Art

Rassba Farm Cultivating Flavors, Crafting Stories Through Art.

All art forms are a sensory experience, that has a way of elevating our consciousness. It enriches and adds a subtle, sublime flavour to enhance our life experiences. Food does the same thing when we engage with it mindfully. The sensory experience of full flavoured food has been described to be meditative.

At Rassba Farm, we constantly celebrate the sensory relationship and the life enhancing capability between food and art forms. While we bring you food that is ‘Made of Taste’, we are also engaged in preserving and promoting art forms in our own way.

At Rassba farm, we have also created art installations that you can understand the thematic concepts behind them. We use these art installations to tell stories of farmers and farming in India, that will help you appreciate the life source that we all depend on – which is food that the farmers grow for you. All these installations have been created with recycled material from around the farm.

Do you want to come and create your own art here?

Here are the first of three art installations that you will see at Rassba farm.

Broken Promises

The food security that India went through in the late 1960’s and early 1970’s, gave birth to the Green Revolution. The socialist mindset of the government told farmers not to depend on the rains for farming. Borewells were gifted to farmers.

Farmers became dependent on the marvel of the borewell. The traditional knowledge on how to farm in harmony with the nature – during droughts and floods – got wiped out with the marvel of the borewell.

Soon the industrial development of India progressed and power hungry industries became a priority. What did the government do – they pulled the plug and said – sorry no electricity!

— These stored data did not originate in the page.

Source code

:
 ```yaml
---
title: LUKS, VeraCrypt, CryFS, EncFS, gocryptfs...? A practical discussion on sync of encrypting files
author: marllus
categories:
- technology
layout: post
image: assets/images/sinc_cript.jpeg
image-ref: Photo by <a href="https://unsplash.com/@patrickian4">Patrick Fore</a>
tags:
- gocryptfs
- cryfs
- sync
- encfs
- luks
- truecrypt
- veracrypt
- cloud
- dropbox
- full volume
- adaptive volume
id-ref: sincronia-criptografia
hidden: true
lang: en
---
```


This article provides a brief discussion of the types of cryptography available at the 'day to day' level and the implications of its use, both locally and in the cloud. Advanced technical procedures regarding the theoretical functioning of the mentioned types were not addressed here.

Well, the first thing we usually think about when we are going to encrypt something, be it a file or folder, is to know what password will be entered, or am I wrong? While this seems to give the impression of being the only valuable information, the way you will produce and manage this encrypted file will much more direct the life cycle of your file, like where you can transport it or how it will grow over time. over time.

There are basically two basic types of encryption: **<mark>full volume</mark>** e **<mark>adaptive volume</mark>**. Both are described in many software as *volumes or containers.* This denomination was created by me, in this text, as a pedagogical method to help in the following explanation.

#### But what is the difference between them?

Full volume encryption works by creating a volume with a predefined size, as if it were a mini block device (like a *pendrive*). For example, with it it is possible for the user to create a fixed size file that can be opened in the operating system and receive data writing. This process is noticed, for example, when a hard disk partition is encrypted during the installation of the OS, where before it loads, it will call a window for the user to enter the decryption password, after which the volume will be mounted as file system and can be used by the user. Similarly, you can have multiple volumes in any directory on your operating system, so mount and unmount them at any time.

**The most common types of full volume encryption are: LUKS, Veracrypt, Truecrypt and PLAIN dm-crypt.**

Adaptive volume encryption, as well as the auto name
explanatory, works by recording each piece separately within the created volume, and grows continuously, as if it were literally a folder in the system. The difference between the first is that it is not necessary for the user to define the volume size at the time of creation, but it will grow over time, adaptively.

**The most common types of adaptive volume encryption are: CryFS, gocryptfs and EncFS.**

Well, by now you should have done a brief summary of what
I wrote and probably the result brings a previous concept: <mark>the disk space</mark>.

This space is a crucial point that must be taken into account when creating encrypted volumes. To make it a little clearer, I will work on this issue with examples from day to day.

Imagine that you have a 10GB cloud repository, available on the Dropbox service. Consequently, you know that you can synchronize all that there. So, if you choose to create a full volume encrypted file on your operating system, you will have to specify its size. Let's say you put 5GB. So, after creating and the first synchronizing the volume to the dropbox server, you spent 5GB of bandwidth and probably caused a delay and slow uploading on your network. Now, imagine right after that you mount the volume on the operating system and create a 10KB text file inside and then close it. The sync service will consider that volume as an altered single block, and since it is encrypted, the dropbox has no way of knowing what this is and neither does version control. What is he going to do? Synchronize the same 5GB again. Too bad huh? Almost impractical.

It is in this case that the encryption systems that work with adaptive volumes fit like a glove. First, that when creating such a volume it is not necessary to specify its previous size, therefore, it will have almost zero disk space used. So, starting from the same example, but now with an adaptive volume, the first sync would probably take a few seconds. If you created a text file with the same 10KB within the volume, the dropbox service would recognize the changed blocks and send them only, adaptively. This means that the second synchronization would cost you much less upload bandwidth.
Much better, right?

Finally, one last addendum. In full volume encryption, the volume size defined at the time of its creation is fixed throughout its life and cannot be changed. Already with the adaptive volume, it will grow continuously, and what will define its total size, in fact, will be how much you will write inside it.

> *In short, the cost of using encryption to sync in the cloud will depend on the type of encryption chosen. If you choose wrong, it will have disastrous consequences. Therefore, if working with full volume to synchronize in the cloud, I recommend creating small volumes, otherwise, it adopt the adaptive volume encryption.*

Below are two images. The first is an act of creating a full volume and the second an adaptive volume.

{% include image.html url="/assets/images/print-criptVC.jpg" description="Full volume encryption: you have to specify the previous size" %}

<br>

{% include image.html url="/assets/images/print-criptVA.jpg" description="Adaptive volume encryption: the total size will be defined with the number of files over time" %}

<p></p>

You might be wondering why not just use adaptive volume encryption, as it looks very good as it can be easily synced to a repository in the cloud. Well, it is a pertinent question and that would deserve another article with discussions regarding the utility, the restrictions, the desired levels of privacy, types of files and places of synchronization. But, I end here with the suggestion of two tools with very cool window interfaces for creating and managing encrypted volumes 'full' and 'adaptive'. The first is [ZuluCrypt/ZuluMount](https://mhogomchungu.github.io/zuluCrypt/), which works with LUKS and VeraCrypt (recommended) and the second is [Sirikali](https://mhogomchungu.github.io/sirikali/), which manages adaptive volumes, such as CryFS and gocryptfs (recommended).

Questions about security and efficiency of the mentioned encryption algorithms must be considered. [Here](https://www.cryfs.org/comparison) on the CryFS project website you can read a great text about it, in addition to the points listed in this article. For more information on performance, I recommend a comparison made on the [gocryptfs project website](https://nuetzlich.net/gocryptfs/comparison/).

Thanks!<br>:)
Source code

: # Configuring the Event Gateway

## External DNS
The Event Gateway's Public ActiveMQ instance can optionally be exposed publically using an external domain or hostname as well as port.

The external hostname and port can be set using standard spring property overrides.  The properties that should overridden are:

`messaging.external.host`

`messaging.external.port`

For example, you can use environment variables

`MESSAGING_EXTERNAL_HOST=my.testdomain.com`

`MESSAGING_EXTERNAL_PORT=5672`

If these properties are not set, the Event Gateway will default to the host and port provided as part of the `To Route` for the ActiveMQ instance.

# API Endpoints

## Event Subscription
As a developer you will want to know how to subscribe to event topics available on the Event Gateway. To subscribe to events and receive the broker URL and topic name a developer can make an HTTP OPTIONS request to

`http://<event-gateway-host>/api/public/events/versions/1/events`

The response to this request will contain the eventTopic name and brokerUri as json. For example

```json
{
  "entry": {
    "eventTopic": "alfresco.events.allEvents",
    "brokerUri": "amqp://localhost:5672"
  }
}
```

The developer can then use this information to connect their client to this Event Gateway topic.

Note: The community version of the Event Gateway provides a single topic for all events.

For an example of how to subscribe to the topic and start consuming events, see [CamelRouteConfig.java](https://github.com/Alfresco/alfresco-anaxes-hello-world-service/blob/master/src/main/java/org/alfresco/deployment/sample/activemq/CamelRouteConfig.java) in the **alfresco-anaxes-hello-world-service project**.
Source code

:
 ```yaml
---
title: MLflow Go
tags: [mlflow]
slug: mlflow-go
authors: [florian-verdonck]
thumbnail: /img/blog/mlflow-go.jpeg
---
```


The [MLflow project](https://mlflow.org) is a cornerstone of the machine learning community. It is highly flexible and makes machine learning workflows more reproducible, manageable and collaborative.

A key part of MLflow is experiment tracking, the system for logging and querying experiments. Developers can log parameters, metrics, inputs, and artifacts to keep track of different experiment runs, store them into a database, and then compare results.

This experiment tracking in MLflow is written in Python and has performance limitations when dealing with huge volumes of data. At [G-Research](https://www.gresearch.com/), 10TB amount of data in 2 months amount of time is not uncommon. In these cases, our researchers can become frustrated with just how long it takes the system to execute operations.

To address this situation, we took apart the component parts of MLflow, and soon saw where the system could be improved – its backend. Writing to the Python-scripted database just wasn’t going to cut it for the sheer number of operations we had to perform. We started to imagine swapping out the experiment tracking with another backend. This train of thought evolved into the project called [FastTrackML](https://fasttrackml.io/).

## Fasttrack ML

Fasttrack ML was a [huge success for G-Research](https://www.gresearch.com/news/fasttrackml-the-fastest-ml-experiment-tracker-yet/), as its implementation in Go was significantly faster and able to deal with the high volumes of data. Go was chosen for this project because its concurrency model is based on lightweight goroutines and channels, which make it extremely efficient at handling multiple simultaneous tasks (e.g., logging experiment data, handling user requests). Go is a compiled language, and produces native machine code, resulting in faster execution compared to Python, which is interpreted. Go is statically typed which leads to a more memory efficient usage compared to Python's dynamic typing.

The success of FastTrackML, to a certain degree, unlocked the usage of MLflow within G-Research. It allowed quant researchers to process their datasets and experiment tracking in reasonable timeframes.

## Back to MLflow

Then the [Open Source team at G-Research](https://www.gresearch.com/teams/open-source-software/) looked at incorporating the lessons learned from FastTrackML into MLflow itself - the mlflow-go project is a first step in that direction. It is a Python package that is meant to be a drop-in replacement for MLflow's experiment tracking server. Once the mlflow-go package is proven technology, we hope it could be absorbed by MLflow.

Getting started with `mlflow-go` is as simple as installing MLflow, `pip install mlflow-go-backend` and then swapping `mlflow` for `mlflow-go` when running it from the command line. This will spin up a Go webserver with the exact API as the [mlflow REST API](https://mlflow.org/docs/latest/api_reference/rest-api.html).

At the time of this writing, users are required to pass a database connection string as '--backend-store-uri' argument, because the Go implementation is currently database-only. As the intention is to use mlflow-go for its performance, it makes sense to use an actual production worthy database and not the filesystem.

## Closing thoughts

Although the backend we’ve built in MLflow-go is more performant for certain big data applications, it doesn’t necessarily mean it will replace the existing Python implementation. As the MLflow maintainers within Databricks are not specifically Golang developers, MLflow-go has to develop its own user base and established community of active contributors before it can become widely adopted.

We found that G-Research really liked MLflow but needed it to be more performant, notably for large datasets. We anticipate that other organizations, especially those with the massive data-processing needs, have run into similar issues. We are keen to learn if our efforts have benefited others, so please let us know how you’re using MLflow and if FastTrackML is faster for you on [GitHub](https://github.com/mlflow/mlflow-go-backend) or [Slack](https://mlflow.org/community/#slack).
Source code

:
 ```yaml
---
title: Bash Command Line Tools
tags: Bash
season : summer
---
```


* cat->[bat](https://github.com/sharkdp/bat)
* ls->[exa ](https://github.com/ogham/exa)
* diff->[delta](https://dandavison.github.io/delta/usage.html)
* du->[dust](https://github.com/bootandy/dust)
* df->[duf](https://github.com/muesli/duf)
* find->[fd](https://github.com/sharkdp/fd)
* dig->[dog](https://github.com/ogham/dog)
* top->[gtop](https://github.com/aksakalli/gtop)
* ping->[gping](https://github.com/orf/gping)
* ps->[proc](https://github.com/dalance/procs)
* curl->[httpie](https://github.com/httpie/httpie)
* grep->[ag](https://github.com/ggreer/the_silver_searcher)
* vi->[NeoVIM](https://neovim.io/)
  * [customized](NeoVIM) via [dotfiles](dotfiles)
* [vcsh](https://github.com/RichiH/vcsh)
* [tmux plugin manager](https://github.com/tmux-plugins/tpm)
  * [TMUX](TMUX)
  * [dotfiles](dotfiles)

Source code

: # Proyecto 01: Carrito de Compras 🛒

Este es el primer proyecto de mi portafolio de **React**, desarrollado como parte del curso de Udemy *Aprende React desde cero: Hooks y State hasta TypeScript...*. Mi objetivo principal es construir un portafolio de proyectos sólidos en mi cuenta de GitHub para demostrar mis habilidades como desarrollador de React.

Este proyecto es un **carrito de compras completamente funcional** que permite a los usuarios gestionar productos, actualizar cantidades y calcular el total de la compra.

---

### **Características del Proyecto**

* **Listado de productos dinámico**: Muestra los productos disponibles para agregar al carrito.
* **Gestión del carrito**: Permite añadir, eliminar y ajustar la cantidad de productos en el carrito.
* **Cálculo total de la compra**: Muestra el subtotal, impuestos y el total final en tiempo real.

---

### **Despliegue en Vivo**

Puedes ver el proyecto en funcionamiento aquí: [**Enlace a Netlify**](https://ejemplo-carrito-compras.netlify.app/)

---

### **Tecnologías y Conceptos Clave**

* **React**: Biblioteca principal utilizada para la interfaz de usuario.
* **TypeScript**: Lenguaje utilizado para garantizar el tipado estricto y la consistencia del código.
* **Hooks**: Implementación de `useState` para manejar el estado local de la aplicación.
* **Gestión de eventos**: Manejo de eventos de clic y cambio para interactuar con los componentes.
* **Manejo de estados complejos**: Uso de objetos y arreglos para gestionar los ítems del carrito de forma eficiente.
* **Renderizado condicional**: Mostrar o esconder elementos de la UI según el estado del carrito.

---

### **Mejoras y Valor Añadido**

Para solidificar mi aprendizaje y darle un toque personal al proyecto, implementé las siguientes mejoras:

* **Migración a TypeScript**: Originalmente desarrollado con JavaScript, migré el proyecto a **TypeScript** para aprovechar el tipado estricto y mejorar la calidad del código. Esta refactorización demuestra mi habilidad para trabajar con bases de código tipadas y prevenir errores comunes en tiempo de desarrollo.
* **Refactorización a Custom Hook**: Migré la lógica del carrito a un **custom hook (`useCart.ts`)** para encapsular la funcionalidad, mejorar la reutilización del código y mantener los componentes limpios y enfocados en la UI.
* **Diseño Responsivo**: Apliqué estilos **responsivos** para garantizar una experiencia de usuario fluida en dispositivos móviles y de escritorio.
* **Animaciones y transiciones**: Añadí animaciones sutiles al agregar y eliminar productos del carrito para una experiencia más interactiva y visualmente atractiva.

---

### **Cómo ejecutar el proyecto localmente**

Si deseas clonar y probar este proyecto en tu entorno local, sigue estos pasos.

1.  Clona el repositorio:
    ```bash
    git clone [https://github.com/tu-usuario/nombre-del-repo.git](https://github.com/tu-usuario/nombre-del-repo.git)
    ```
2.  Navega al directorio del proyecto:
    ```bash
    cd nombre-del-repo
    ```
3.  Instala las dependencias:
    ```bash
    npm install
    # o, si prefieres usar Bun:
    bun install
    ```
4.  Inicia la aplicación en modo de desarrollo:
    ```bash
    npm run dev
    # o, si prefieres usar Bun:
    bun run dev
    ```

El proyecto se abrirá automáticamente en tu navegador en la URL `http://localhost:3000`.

This old borewell with the colors of blue, depicting hope and slowly moving to grey depicts the ‘Broken Promises’ that the farmer had to suffer.

Joint Family

Joint families were part of the culture in India.

It was the back bone for farming, where the entire family  – brothers, sisters, aunts, uncles, children, all shared work and the burden of farming.

Then came the industrial revolution. Joint families were not good for the industries. While a joint family will buy one radio, when a joint family splits to 3 nuclear families, then 3 radios can be sold.

India also fell into the trap of the Western industrial revolution motivated of nuclear families and sacrificed its precious joint family system.

These old rejected gas cylinders are our canvas to depict the syndrome of the lost joint family system, that affected farming in ways we cannot even imagine.

Slippery Slope

Every farmer is on a slippery slope. When you hold a vegetable in your hands, the back story of that vegetable is a complicated one, with many risks.

First, the production of a good quality seed is complicated, with no guarantees that that seed will germinate into a plant.

Then, the growth of the plant is subject to vagaries of nature – too much sun or rain, no electricity to pump water out of a borewell, unpredictable nutrients, all affect that plant. There is still no guarantee that the vegetable will be of the size and quality that the urban customer will accept – or reject without any concern or knowledge of the efforts that the farmer has gone through. 

This installation depicts the risks that farmers take to bring food to your homes.